Description of the task
Exactly as they stand, give the records below again, with no images.

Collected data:

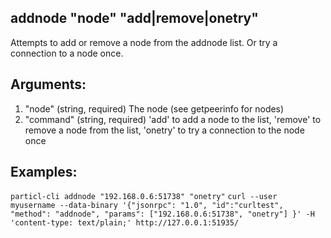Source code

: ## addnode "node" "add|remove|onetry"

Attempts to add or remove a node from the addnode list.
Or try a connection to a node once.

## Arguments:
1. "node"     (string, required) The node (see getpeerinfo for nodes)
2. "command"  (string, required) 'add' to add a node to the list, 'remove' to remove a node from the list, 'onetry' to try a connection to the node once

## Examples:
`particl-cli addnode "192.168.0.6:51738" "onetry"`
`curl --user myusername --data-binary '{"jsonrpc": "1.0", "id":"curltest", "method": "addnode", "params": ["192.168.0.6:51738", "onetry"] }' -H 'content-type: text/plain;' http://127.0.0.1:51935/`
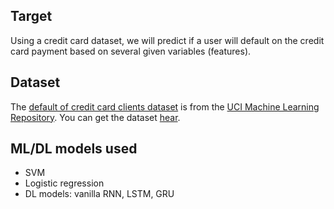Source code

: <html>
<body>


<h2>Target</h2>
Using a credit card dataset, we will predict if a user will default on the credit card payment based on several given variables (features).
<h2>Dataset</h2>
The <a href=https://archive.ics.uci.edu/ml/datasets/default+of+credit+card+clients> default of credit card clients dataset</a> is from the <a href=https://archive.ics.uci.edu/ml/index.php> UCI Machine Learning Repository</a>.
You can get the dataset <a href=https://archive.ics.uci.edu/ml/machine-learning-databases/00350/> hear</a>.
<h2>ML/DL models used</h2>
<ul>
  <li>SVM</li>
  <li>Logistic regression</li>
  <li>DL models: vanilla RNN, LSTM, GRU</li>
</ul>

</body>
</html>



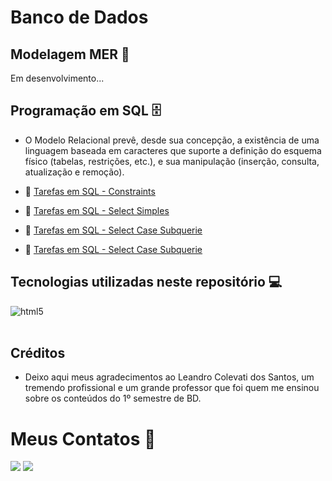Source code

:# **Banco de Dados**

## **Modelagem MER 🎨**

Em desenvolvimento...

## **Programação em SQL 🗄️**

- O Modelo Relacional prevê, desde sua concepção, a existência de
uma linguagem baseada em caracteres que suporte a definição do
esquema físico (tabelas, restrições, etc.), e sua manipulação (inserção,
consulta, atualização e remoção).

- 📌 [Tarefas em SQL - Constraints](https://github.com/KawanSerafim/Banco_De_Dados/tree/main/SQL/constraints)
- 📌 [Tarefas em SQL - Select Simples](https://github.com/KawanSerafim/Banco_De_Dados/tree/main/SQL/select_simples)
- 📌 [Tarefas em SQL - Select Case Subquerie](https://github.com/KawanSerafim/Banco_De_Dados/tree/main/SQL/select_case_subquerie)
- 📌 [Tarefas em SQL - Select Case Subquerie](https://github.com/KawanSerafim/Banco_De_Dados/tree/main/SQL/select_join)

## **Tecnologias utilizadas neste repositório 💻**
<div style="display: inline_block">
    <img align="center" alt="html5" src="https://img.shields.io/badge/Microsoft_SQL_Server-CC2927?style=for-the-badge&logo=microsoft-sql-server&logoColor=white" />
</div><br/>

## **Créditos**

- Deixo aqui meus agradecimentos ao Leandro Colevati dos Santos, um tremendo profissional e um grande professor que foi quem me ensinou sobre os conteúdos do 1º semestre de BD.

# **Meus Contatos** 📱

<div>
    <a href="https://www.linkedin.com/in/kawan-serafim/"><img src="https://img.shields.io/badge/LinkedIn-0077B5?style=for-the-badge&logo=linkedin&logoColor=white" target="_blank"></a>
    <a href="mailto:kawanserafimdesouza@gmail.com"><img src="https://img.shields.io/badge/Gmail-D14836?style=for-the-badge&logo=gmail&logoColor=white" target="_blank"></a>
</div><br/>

Completed exercise
Source code

: ## addnode "node" "add|remove|onetry"

Attempts to add or remove a node from the addnode list.
Or try a connection to a node once.

## Arguments:
1. "node"     (string, required) The node (see getpeerinfo for nodes)
2. "command"  (string, required) 'add' to add a node to the list, 'remove' to remove a node from the list, 'onetry' to try a connection to the node once

## Examples:
`particl-cli addnode "192.168.0.6:51738" "onetry"`
`curl --user myusername --data-binary '{"jsonrpc": "1.0", "id":"curltest", "method": "addnode", "params": ["192.168.0.6:51738", "onetry"] }' -H 'content-type: text/plain;' http://127.0.0.1:51935/`
Source code

: <html>
<body>


<h2>Target</h2>
Using a credit card dataset, we will predict if a user will default on the credit card payment based on several given variables (features).
<h2>Dataset</h2>
The <a href=https://archive.ics.uci.edu/ml/datasets/default+of+credit+card+clients> default of credit card clients dataset</a> is from the <a href=https://archive.ics.uci.edu/ml/index.php> UCI Machine Learning Repository</a>.
You can get the dataset <a href=https://archive.ics.uci.edu/ml/machine-learning-databases/00350/> hear</a>.
<h2>ML/DL models used</h2>
<ul>
  <li>SVM</li>
  <li>Logistic regression</li>
  <li>DL models: vanilla RNN, LSTM, GRU</li>
</ul>

</body>
</html>



Source code

:# **Banco de Dados**

## **Modelagem MER 🎨**

Em desenvolvimento...

## **Programação em SQL 🗄️**

- O Modelo Relacional prevê, desde sua concepção, a existência de
uma linguagem baseada em caracteres que suporte a definição do
esquema físico (tabelas, restrições, etc.), e sua manipulação (inserção,
consulta, atualização e remoção).

- 📌 [Tarefas em SQL - Constraints](https://github.com/KawanSerafim/Banco_De_Dados/tree/main/SQL/constraints)
- 📌 [Tarefas em SQL - Select Simples](https://github.com/KawanSerafim/Banco_De_Dados/tree/main/SQL/select_simples)
- 📌 [Tarefas em SQL - Select Case Subquerie](https://github.com/KawanSerafim/Banco_De_Dados/tree/main/SQL/select_case_subquerie)
- 📌 [Tarefas em SQL - Select Case Subquerie](https://github.com/KawanSerafim/Banco_De_Dados/tree/main/SQL/select_join)

## **Tecnologias utilizadas neste repositório 💻**
<div style="display: inline_block">
    <img align="center" alt="html5" src="https://img.shields.io/badge/Microsoft_SQL_Server-CC2927?style=for-the-badge&logo=microsoft-sql-server&logoColor=white" />
</div><br/>

## **Créditos**

- Deixo aqui meus agradecimentos ao Leandro Colevati dos Santos, um tremendo profissional e um grande professor que foi quem me ensinou sobre os conteúdos do 1º semestre de BD.

# **Meus Contatos** 📱

<div>
    <a href="https://www.linkedin.com/in/kawan-serafim/"><img src="https://img.shields.io/badge/LinkedIn-0077B5?style=for-the-badge&logo=linkedin&logoColor=white" target="_blank"></a>
    <a href="mailto:kawanserafimdesouza@gmail.com"><img src="https://img.shields.io/badge/Gmail-D14836?style=for-the-badge&logo=gmail&logoColor=white" target="_blank"></a>
</div><br/>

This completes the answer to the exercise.